I was assuming that in a world with universal support for multi-value (effectively the state of the world now, but I recognize that this is a separate, larger discussion) that the __multi3/libcall ABI would always use a multi-value or v128 return (doesn't matter which one, so long as it is not using a return pointer) regardless what C ABI (today's vs a future multi-value ABI) is in use.

If I understand the constraints correctly, and given that assumption of universal multi-value support regardless of C ABI in use, this wouldn't require maintaining multiple compiler-rt versions nor concerns around selecting the correct version. Is that correct?

sbc100 · 2024-03-20T17:01:48Z

I was assuming that in a world with universal support for multi-value (effectively the state of the world now, but I recognize that this is a separate, larger discussion) that the __multi3/libcall ABI would always use a multi-value or v128 return (doesn't matter which one, so long as it is not using a return pointer) regardless what C ABI (today's vs a future multi-value ABI) is in use.

If I understand the constraints correctly, and given that assumption of universal multi-value support regardless of C ABI in use, this wouldn't require maintaining multiple compiler-rt versions nor concerns around selecting the correct version. Is that correct?

True, once multi-value is universally available we could just assume it when we build compiler-rt.

In emscripten we will want to continue to support targets without multivalue (i.e. user of -mno-multivalue), however the way we tend to handle this kind thing today is to build with the feature enabled and then use a binaryen pass to lower it away. So that shouldn't be a problem for emscripten anyway.

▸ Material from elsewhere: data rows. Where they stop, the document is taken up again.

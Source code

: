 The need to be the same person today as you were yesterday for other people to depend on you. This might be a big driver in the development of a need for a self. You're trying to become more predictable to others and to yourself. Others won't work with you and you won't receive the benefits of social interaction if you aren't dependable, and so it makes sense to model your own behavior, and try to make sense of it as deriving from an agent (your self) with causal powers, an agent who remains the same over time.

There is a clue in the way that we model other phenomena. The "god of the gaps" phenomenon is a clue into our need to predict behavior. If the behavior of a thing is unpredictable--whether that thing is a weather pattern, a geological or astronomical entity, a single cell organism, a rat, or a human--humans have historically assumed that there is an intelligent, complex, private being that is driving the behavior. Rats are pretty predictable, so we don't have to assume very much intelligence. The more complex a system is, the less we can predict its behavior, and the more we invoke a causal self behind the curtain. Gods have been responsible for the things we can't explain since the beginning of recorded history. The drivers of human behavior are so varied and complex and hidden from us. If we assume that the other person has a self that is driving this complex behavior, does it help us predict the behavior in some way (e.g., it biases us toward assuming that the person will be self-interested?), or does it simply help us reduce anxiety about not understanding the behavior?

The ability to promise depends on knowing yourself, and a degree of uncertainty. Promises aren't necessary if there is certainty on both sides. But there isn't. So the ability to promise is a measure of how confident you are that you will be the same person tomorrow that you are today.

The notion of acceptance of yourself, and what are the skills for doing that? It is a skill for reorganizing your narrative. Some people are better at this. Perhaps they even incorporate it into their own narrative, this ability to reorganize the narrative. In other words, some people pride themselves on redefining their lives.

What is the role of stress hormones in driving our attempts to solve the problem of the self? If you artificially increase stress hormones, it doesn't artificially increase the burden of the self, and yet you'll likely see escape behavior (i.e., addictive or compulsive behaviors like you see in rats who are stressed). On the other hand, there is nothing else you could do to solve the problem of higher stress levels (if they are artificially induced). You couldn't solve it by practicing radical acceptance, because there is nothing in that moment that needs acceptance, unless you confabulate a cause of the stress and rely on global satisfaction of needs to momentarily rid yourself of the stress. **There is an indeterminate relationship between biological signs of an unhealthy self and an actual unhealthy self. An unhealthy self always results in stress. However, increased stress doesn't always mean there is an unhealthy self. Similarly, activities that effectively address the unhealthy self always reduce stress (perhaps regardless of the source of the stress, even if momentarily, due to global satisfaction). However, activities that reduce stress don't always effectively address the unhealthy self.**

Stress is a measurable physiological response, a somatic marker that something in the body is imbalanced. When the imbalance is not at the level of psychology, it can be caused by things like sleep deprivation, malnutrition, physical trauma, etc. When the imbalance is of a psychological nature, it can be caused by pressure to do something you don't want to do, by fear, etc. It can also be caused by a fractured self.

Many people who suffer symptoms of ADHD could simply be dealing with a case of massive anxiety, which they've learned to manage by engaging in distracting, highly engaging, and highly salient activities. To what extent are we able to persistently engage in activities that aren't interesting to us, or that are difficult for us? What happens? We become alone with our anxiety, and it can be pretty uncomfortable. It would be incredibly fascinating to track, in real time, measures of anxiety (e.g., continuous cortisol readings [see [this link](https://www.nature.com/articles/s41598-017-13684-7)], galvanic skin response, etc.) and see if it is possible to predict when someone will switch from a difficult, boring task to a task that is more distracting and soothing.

I am still curious to hear about from you regarding the importance of optimizing the software emulation of int128: #223 (comment). Are you sure we really need to care about it enough to invent a new ABI that differs from the normal C ABI?

jedisct1 · 2024-03-20T18:04:01Z

In Wasmtime, we've seen a lot of bottlenecks on compiler-rt's __muilti3, especially in various cryptography functions

Is the problem here that the cryptography functions are compiling with the assumption that they have native int128 support? Perhaps if they would prefer a different codepath if they knew that int128 were being software emulated? i.e. is there some HAVE_NATIVE_INT128 macro that they are getting wrong for wasm?

The assumption is that if the TI mode is supported or the __i128t type is available, we should use it, even if this is a software emulation, because on native targets, this will be inlined. A different code path would reimplement the same thing.

The intuition is that WebAssembly would behave the same way. The fact that this is not the case, even with LTO, was not expected https://gist.github.com/jedisct1/dfc18913680c24824595b50b8eb04db3

fitzgen · 2024-03-20T18:11:29Z

Is the problem here that the cryptography functions are compiling with the assumption that they have native int128 support? Perhaps if they would prefer a different codepath if they knew that int128 were being software emulated? i.e. is there some HAVE_NATIVE_INT128 macro that they are getting wrong for wasm?

I'm personally not sure about these particulars. @jameysharp might have a better idea, as he was the one doing the original investigation.

sbc100 · 2024-03-20T18:12:27Z

because on native targets, this will be inlined

Can you explain what you mean here? Have you seen native platform target that provide bitcode/LTO-able versions of compiler-rt?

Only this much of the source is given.